Which lines in the data below contain the string "emission"? Show each one.

- [Records shown]
----------
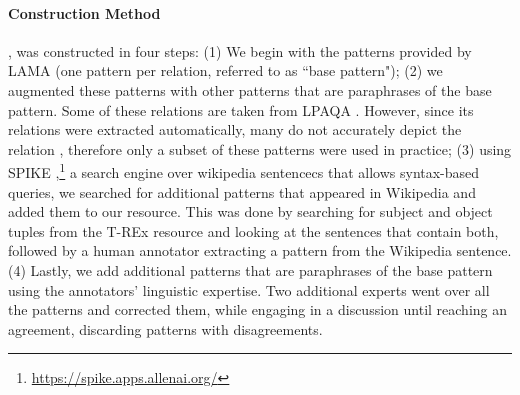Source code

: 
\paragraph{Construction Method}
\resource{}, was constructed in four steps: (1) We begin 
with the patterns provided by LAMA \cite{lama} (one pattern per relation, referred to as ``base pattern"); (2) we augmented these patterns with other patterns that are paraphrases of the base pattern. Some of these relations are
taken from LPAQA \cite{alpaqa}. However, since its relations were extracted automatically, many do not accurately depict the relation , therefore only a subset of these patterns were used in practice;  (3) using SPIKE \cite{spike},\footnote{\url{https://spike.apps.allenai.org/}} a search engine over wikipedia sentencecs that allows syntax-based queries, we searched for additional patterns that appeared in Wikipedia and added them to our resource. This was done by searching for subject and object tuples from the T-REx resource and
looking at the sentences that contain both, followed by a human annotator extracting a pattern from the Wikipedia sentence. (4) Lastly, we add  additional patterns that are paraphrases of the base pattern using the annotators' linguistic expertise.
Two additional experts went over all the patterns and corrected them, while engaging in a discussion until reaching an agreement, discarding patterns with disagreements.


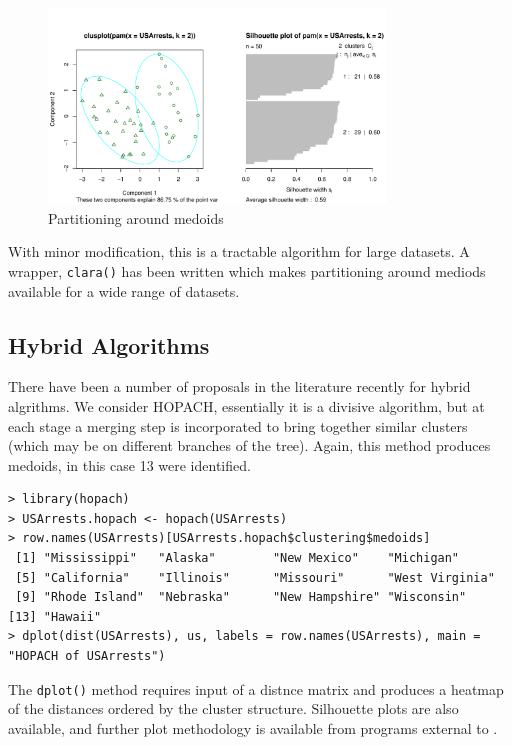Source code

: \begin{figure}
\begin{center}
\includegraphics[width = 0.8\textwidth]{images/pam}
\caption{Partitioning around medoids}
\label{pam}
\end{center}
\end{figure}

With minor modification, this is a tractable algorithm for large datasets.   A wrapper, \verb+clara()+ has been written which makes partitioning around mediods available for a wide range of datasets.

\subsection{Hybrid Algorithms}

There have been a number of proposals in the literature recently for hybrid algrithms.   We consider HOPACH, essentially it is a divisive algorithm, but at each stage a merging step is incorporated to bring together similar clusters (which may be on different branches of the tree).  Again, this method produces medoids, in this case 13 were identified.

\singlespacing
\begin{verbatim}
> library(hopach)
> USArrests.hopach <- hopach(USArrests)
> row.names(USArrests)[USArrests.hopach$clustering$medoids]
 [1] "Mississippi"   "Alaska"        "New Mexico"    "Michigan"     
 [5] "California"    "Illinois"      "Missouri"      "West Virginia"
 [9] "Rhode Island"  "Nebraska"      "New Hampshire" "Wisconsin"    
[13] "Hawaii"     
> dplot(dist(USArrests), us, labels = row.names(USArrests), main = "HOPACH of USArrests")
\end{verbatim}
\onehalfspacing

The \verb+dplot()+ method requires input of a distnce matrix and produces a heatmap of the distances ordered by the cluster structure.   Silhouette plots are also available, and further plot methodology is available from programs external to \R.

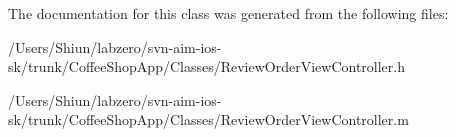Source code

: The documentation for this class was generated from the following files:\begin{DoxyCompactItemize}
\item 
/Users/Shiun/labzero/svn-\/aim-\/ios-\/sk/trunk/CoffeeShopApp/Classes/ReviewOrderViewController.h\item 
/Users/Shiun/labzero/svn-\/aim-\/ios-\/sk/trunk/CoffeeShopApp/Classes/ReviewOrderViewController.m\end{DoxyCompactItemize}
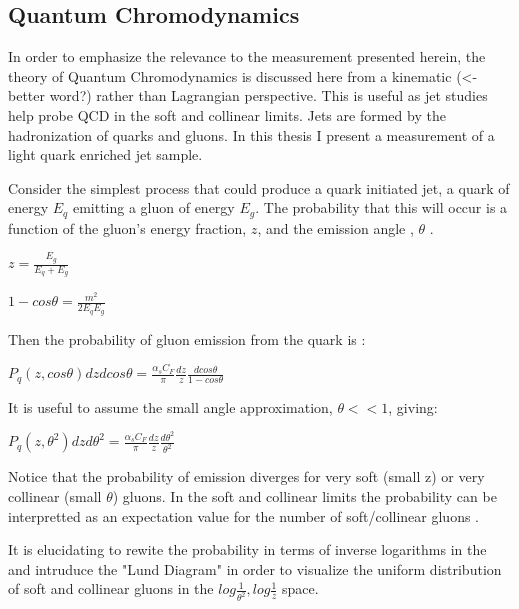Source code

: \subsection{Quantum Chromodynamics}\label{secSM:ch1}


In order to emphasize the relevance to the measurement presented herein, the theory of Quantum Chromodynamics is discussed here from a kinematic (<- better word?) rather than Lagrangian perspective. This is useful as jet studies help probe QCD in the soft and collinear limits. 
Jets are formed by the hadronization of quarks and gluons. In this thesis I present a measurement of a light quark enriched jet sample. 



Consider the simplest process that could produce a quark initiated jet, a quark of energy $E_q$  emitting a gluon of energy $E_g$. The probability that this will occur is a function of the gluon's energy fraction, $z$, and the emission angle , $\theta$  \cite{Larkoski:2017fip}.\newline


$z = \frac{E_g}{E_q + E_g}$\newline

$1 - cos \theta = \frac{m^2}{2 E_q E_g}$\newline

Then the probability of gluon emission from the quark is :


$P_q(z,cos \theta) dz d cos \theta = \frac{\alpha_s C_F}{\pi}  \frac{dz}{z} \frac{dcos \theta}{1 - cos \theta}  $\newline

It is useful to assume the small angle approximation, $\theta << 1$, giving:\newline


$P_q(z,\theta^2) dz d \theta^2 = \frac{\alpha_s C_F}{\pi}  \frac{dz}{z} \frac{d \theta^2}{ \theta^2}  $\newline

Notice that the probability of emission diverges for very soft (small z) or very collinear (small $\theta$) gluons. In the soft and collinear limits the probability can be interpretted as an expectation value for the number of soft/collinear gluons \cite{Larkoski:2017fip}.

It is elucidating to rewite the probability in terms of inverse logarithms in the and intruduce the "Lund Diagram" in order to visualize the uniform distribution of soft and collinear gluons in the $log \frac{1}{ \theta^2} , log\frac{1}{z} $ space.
----------
- [Answer to this task]
Consider the simplest process that could produce a quark initiated jet, a quark of energy $E_q$  emitting a gluon of energy $E_g$. The probability that this will occur is a function of the gluon's energy fraction, $z$, and the emission angle , $\theta$  \cite{Larkoski:2017fip}.\newline
Then the probability of gluon emission from the quark is :
Notice that the probability of emission diverges for very soft (small z) or very collinear (small $\theta$) gluons. In the soft and collinear limits the probability can be interpretted as an expectation value for the number of soft/collinear gluons \cite{Larkoski:2017fip}.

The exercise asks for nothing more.